By following individual frogs in the rainforest, we reveal that hot frogs are less likely to be infected with a potentially deadly fungus.
The amphibian chytrid fungus (Batrachochytrium dendrobatidis) is responsible for the often fatal amphibian disease chytridiomycosis. This disease has now been associated with declines and extinctions in hundreds of species of amphibians worldwide, and is a serious threat to global amphibian biodiversity.
However, not all amphibian species decline from chytridiomycosis, and many amphibians that have declined from the disease in some environments coexist with it in others. Why might this be?
One such reason is temperature. In the lab, the amphibian chytrid fungus grows best between 17-25°C and infected captive frogs can be cured by simply raising the temperature. Natural populations of frogs also appear to be affected by temperature, with infected frogs more often detected in cooler months and at higher (and therefore cooler) altitudes. So there’s reason to suspect that temperature may play an important role in determining whether individual frogs are infected with the amphibian chytrid fungus in nature.
To investigate this, a small team of volunteers and I tracked over 100 frogs of three species in the rainforests of northeastern Australia. Each frog was fitted with a tiny radio-transmitter or diode attached via a tailor-made waist-belt that allowed us to find each frog every day and night for up to 16 days at a time. This was no easy feat in steep, boulder-strewn streams surrounded by dense (and often prickly!) vegetation. Once we located each frog, we recorded its body temperature (using an infrared gun or thermally sensitive radio-transmitter). This was also often rather tricky- just because the transmitter is telling you the frog is close, it doesn’t mean that it’s easy to see.Frogs that sit on rocks tend to look like rock, and frogs that sit on leaves have a tendency to look like leaves!
Although frogs were often located in the same parts of the same stream (with the same air temperature), the body temperatures of individual frogs varied considerably among and within individuals. A frog sitting under a boulder in the stream was a whole lot cooler than a frog basking in the sun ten metres up a tree or sitting on a sun-warmed rock.
The results of our intensive frog-stalking revealed that the more time individual frogs were found at temperatures above 25°C, the less likely they were to be infected by the amphibian chytrid. Frogs of all species were very unlikely to be infected if 75% or more of their body temperatures were above 25°C. This is the first demonstration that individual frog thermal histories affect the probability of amphibian chytrid infection in nature.

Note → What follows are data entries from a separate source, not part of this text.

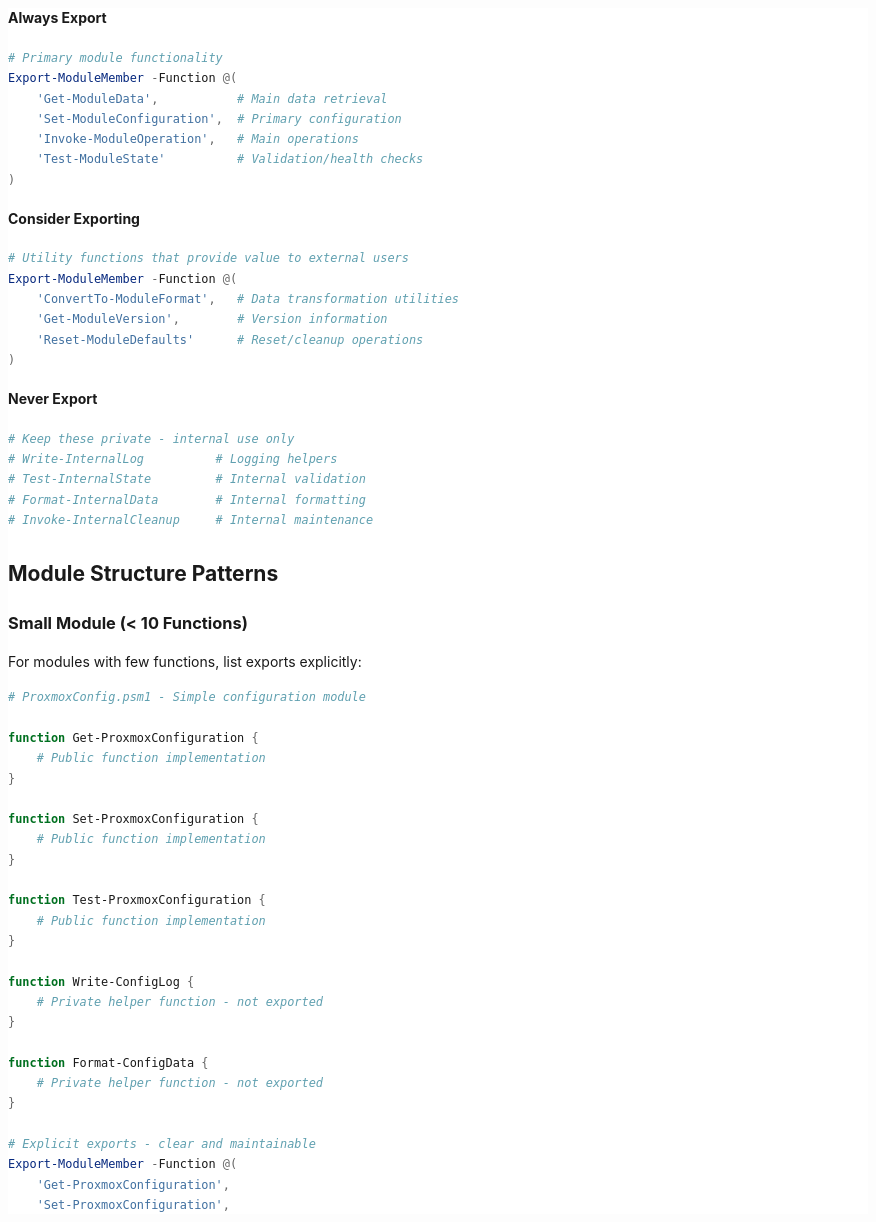 #### Always Export

```powershell
# Primary module functionality
Export-ModuleMember -Function @(
    'Get-ModuleData',           # Main data retrieval
    'Set-ModuleConfiguration',  # Primary configuration
    'Invoke-ModuleOperation',   # Main operations
    'Test-ModuleState'          # Validation/health checks
)
```

#### Consider Exporting

```powershell
# Utility functions that provide value to external users
Export-ModuleMember -Function @(
    'ConvertTo-ModuleFormat',   # Data transformation utilities
    'Get-ModuleVersion',        # Version information
    'Reset-ModuleDefaults'      # Reset/cleanup operations
)
```

#### Never Export

```powershell
# Keep these private - internal use only
# Write-InternalLog          # Logging helpers
# Test-InternalState         # Internal validation
# Format-InternalData        # Internal formatting
# Invoke-InternalCleanup     # Internal maintenance
```

## Module Structure Patterns

### Small Module (< 10 Functions)

For modules with few functions, list exports explicitly:

```powershell
# ProxmoxConfig.psm1 - Simple configuration module

function Get-ProxmoxConfiguration {
    # Public function implementation
}

function Set-ProxmoxConfiguration {
    # Public function implementation
}

function Test-ProxmoxConfiguration {
    # Public function implementation
}

function Write-ConfigLog {
    # Private helper function - not exported
}

function Format-ConfigData {
    # Private helper function - not exported
}

# Explicit exports - clear and maintainable
Export-ModuleMember -Function @(
    'Get-ProxmoxConfiguration',
    'Set-ProxmoxConfiguration',
```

Our findings also point towards one possible way to reduce the impact of the disease on threatened amphibians in nature. By carefully manipulating habitats to increase the availability of warmer temperatures, we may be able to help frogs reach temperatures that allow them to reduce or eliminate infection. While at first glance, our findings may suggest that global climate change may act in favour of amphibians, it’s too complicated to predict. The impacts of global climate change, particularly at the small scales relevant to a frog, are likely to vary among species and sites. While increased air temperatures at some sites might decrease disease impact, increased cloud or canopy cover may increase it.
Reference: Rowley, J.J.L. & Alford, R.A. Hot bodies protect amphibians against chytrid infection in nature. Scientific Reports 3, 1515; DOI:10.1038/srep01515 (2013).
Research from the School of Marine and Tropical Biology at James Cook University and the Australian Museum.